24. “No passion in the world is equal to the passion to alter someone else's draft.”
25. "One of the darkest evils of our world is surely the unteachable wildness of the Good."
26. “Our true nationality is mankind.”
27. “Rights and laws and regulations and rascalities: it's like a game of spelicans.”
28. “Science is a match that man has just got alight. He thought he was in a room -- in moments of devotion, a temple -- and that his light would be reflected from and display walls inscribed with wonderful secrets and pillars carved with philosophical systems wrought into harmony. It is a curious sensation, now that the preliminary splutter is over and the flame burns up clear, to see his hands and just a glimpse of himself and the patch he stands on visible, and around him, in place of all that human comfort and beauty he anticipated -- darkness still.”
29. “Scientific truth is the remotest of mistresses, she hides in strange places.”
30. “She could give herself up to the written word as naturally as a good dancer to music or a fine swimmer to water. The only difficulty was that after finishing the last sentence she was left with a feeling at once hollow and uncomfortably full. Exactly like indigestion.”
31. “Statistical thinking will one day be as necessary for efficient citizenship as the ability to read and write.”
32. “The crazy combative patriotism that plainly threatens to destroy civilization is very largely begotten by the schoolmaster and the schoolmistress in their history lessons. They take the growing mind at a naturally barbaric phase and they inflame and fix its barbarism.”
33. “The crisis of today is the joke of tomorrow.”
34. “The only true measure of success is the ratio between what we might have done and what we might have been on the one hand, and the thing we have made and the things we have made of ourselves on the other.”
35. "The past is but the beginning of a beginning, and all that is and has been is but the twilight of the dawn."

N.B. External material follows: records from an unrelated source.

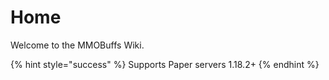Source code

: # Home

Welcome to the MMOBuffs Wiki.

{% hint style="success" %}
Supports Paper servers 1.18.2+
{% endhint %}
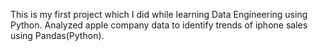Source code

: This is my first project which I did while learning Data Engineering using Python. Analyzed apple company data to identify trends of iphone sales using Pandas(Python).
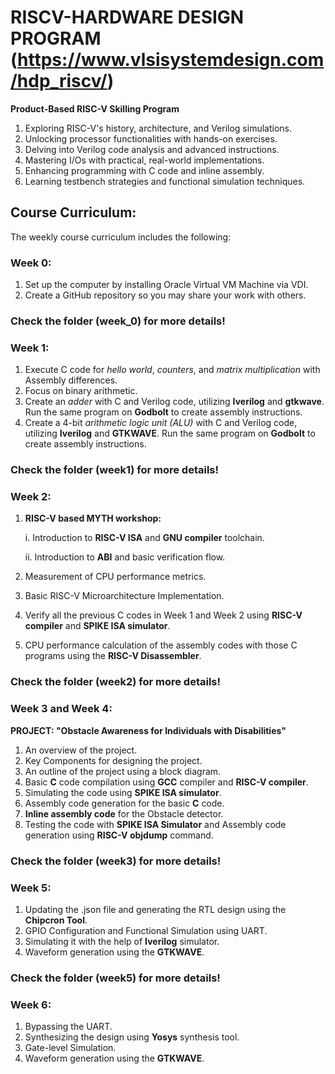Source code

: # RISCV-HARDWARE DESIGN PROGRAM (https://www.vlsisystemdesign.com/hdp_riscv/) #
**Product-Based RISC-V Skilling Program**
1. Exploring RISC-V's history, architecture, and Verilog simulations.
2. Unlocking processor functionalities with hands-on exercises.
3. Delving into Verilog code analysis and advanced instructions.
4. Mastering I/Os with practical, real-world implementations.
5. Enhancing programming with C code and inline assembly.
6. Learning testbench strategies and functional simulation techniques.

## Course Curriculum: ##

The weekly course curriculum includes the following:

### Week 0: ### 
1. Set up the computer by installing Oracle Virtual VM Machine via VDI.
2. Create a GitHub repository so you may share your work with others.

### Check the folder (week_0) for more details! ###

### Week 1: ###
1. Execute C code for *hello world*, *counters*, and *matrix multiplication* with Assembly differences.
2. Focus on binary arithmetic.
3. Create an *adder* with C and Verilog code, utilizing **Iverilog** and **gtkwave**. Run the same program on **Godbolt** to create assembly instructions.
4. Create a 4-bit *arithmetic logic unit (ALU)* with C and Verilog code, utilizing **Iverilog** and **GTKWAVE**. Run the same program on **Godbolt** to create assembly instructions.

### Check the folder (week1) for more details! ###

### Week 2: ###
1. **RISC-V based MYTH workshop:**
   
    i. Introduction to **RISC-V ISA** and **GNU compiler** toolchain.
   
    ii. Introduction to **ABI** and basic verification flow.
   
3. Measurement of CPU performance metrics.
4. Basic RISC-V Microarchitecture Implementation.
5. Verify all the previous C codes in Week 1 and Week 2 using **RISC-V compiler** and **SPIKE ISA simulator**.
6. CPU performance calculation of the assembly codes with those C programs using the **RISC-V Disassembler**.

### Check the folder (week2) for more details!  ###

### Week 3 and Week 4: ###
**PROJECT: "Obstacle Awareness for Individuals with Disabilities"**
1. An overview of the project.
2. Key Components for designing the project.
3. An outline of the project using a block diagram.
4. Basic **C** code compilation using **GCC** compiler and **RISC-V compiler**.
5. Simulating the code using **SPIKE ISA simulator**.
6. Assembly code generation for the basic **C** code.
7. **Inline assembly code** for the Obstacle detector.
8. Testing the code with **SPIKE ISA Simulator** and Assembly code generation using **RISC-V objdump** command.

### Check the folder (week3) for more details! ###

### Week 5: ###
   1. Updating the .json file and generating the RTL design using the **Chipcron Tool**.
   2. GPIO Configuration and Functional Simulation using UART.
   3. Simulating it with the help of **Iverilog** simulator.
   4. Waveform generation using the **GTKWAVE**.

### Check the folder (week5) for more details! ###

### Week 6: ###
   1. Bypassing the UART.
   2. Synthesizing the design using **Yosys** synthesis tool.
   3. Gate-level Simulation.
   4. Waveform generation using the **GTKWAVE**.
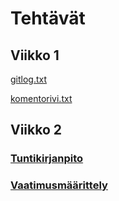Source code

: # Tehtävät
## Viikko 1

[gitlog.txt](laskarit/viikko1/gitlog.txt)

[komentorivi.txt](laskarit/viikko1/komentorivi.txt)

## Viikko 2
### [Tuntikirjanpito](https://github.com/immone/ot-harjoitustyo-s2023/blob/main/dokumentaatio/tuntikirjanpito.md)
### [Vaatimusmäärittely](https://github.com/immone/ot-harjoitustyo-s2023/blob/main/dokumentaatio/vaatimusmaarittely.md)
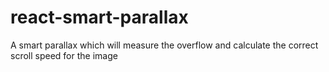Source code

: # react-smart-parallax
A smart parallax which will measure the overflow and calculate the correct scroll speed for the image

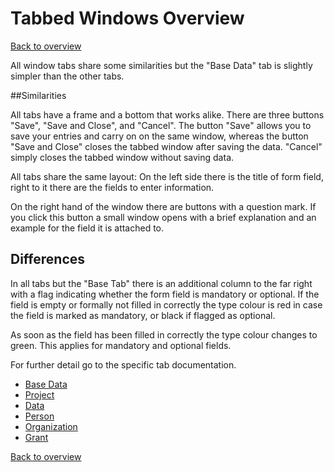 # Tabbed Windows Overview

[Back to overview](overview.md)

All window tabs share some similarities but the "Base Data" tab is slightly
simpler than the other tabs.

##Similarities

All tabs have a frame and a bottom that works alike. There are three buttons 
"Save", "Save and Close", and "Cancel".
The button "Save" allows you to save your entries and carry on on the same 
window, whereas the button "Save and Close" closes the tabbed window after 
saving the data. "Cancel" simply closes the tabbed window without saving data.

All tabs share the same layout: On the left side there is the title of form 
field, right to it there are the fields to enter information.

On the right hand of the window there are buttons with a question mark. If you
click this button a small window opens with a brief explanation and an example 
for the field it is attached to.

## Differences

In all tabs but the "Base Tab" there is an additional column to the far right 
with a flag indicating whether the form field is mandatory or optional. If the 
field is empty or formally not filled in correctly the type colour is red in 
case the field is marked as mandatory, or black if flagged as optional.

As soon as the field has been filled in correctly the type colour changes to
green. This applies for mandatory and optional fields.

For further detail go to the specific tab documentation.

- [Base Data](base_data.md)
- [Project](project.md)
- [Data](data.md)
- [Person](person.md)
- [Organization](organization.md)
- [Grant](grant.md)




[Back to overview](overview.md)
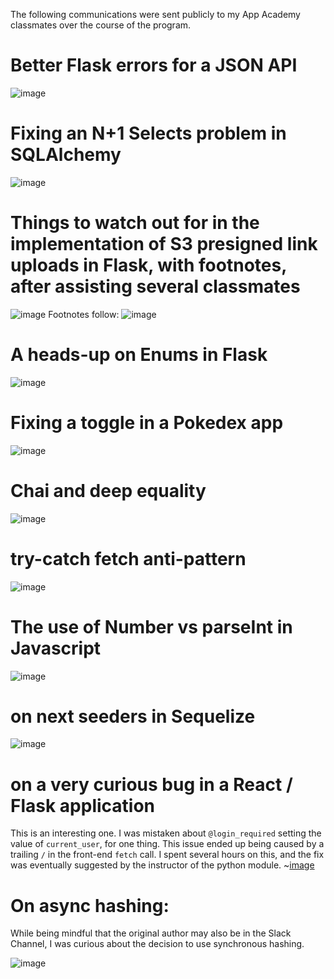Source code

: The following communications were sent publicly to my App Academy classmates over the course of the program.

# Better Flask errors for a JSON API
![image](flask-json.JPG)

# Fixing an N+1 Selects problem in SQLAlchemy
![image](n+1-selects.JPG)

# Things to watch out for in the implementation of S3 presigned link uploads in Flask, with footnotes, after assisting several classmates
![image](s3.JPG)
Footnotes follow:
![image](s3-footnotes.JPG)

# A heads-up on Enums in Flask
![image](enum.JPG)

# Fixing a toggle in a Pokedex app
![image](poor-mewtwo.JPG)

# Chai and deep equality
![image](mocha-chai.JPG)

# try-catch fetch anti-pattern
![image](fetch-try-catch.JPG)

# The use of Number vs parseInt in Javascript
![image](number-vs-parseint.JPG)

# on next seeders in Sequelize
![image](sequelize-nested-seeds.JPG)

# on a very curious bug in a React / Flask application
This is an interesting one. I was mistaken about `@login_required` setting the value of `current_user`, for one thing. This issue ended up being caused by a trailing `/` in the front-end `fetch` call. I spent several hours on this, and the fix was eventually suggested by the instructor of the python module.
~[image](the-missing-slash.JPG)

# On async hashing:
While being mindful that the original author may also be in the Slack Channel, I was curious about the decision to use synchronous hashing.

![image](async-hashing.JPG)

36. “There comes a moment in the day when you have written your pages in the morning, attended to your correspondence in the afternoon, and have nothing further to do. Then comes that hour when you are bored; that's the time for sex.”
37. “There is no difference between Time and any of the three dimensions of Space except that our consciousness moves along it.”

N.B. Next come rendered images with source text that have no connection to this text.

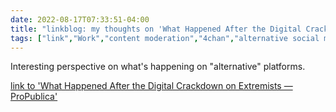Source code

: ---date: 2022-08-17T07:33:51-04:00title: "linkblog: my thoughts on 'What Happened After the Digital Crackdown on Extremists — ProPublica'"tags: ["link","Work","content moderation","4chan","alternative social media","Gab","Parler","Truth Social"]---Interesting perspective on what's happening on "alternative" platforms. [link to 'What Happened After the Digital Crackdown on Extremists — ProPublica'](https://www.propublica.org/article/welton-chang-interview-right-wing-platforms)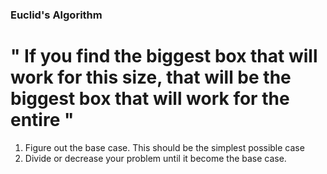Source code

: ### Euclid's Algorithm

# " If you find the biggest box that will work for this size, that will be the biggest box that will work for the entire "

1. Figure out the base case. This should be the simplest possible case
2. Divide or decrease your problem until it become the base case.
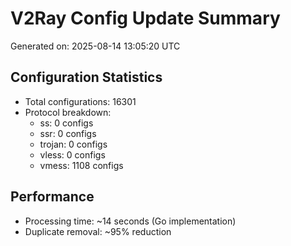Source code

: # V2Ray Config Update Summary
Generated on: 2025-08-14 13:05:20 UTC

## Configuration Statistics
- Total configurations: 16301
- Protocol breakdown:
  - ss: 0 configs
  - ssr: 0 configs
  - trojan: 0 configs
  - vless: 0 configs
  - vmess: 1108 configs

## Performance
- Processing time: ~14 seconds (Go implementation)
- Duplicate removal: ~95% reduction
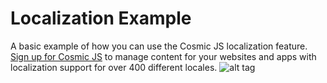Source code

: # Localization Example
A basic example of how you can use the Cosmic JS localization feature.  [Sign up for Cosmic JS](https://cosmicjs.com) to manage content for your websites and apps with localization support for over 400 different locales.
![alt tag](https://cosmicjs.com/uploads/b53e6ff0-413c-11e6-b710-f1a41c427b82-8CUplfVpdl.gif)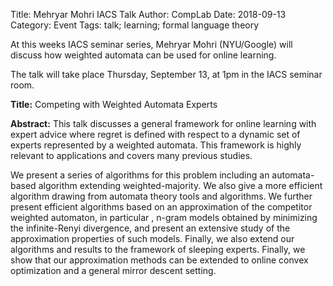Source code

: Title: Mehryar Mohri IACS Talk
Author: CompLab
Date: 2018-09-13
Category: Event
Tags: talk; learning; formal language theory

At this weeks IACS seminar series, Mehryar Mohri (NYU/Google) will discuss how weighted automata can be used for online learning.

The talk will take place Thursday, September 13, at 1pm in the IACS seminar room.

**Title:** Competing with Weighted Automata Experts

**Abstract:**
This talk discusses a general framework for online learning with
expert advice where regret is defined with respect to a dynamic set of
experts represented by a weighted automata.  This framework is highly
relevant to applications and covers many previous studies.
 
We present a series of algorithms for this problem including an
automata-based algorithm extending weighted-majority. We also give a
more efficient algorithm drawing from automata theory tools and
algorithms. We further present efficient algorithms based on an
approximation of the competitor weighted automaton, in particular
, n-gram models obtained by minimizing the infinite-Renyi divergence,
and present an extensive study of the approximation properties of such
models. Finally, we also extend our algorithms and results to the
framework of sleeping experts.  Finally, we show that our
approximation methods can be extended to online convex optimization
and a general mirror descent setting.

38. "There will come a day...one day in an endless succession of days, when man shall stand upon this earth as upon a footstool. And shall laugh and cast out his hands amongst the stars..."
39. "The science hangs like a gathering fog in a valley, a fog which begins nowhere and goes nowhere, an incidental, unmeaning inconvenience to passers-by."
40. “The teacher, whether mother, priest, or schoolmaster, is the real maker of history.”
41. “The truly brave man is not the man who does not feel fear but the man who overcomes it.”
42. “They were of course quite undistinguished-looking men, as indeed all true Scientists are.”
43. “To you literature is an end, to me, literature, like architecture, is a means, it has a use.”
44. “True Brotherhood is universal brotherhood.”
45. “Very simple was my explanation, and plausible enough – as many wrong theories are!”
46. “We're in a blessed drainpipe, and we've got to crawl along it till we die.”
47. "We have writing and teaching, science and power; we have tamed the beasts and schooled the lightning... but we have still to tame ourselves."
48. ”We must not allow the clock and the calendar to blind us to the fact that each moment of life is a miracle and mystery.”
49. “We were making the future, he said, and hardly any of us troubled to think what future we were making. And here it is!”
50. “While there is a chance of the world getting through its troubles, I hold that a reasonable man has to behave as though he were sure of it. If at the end your cheerfulness is not justified, at any rate you will have been cheerful.”
51. "Worlds may freeze and suns may perish, but there stirs something within us now that can never die again."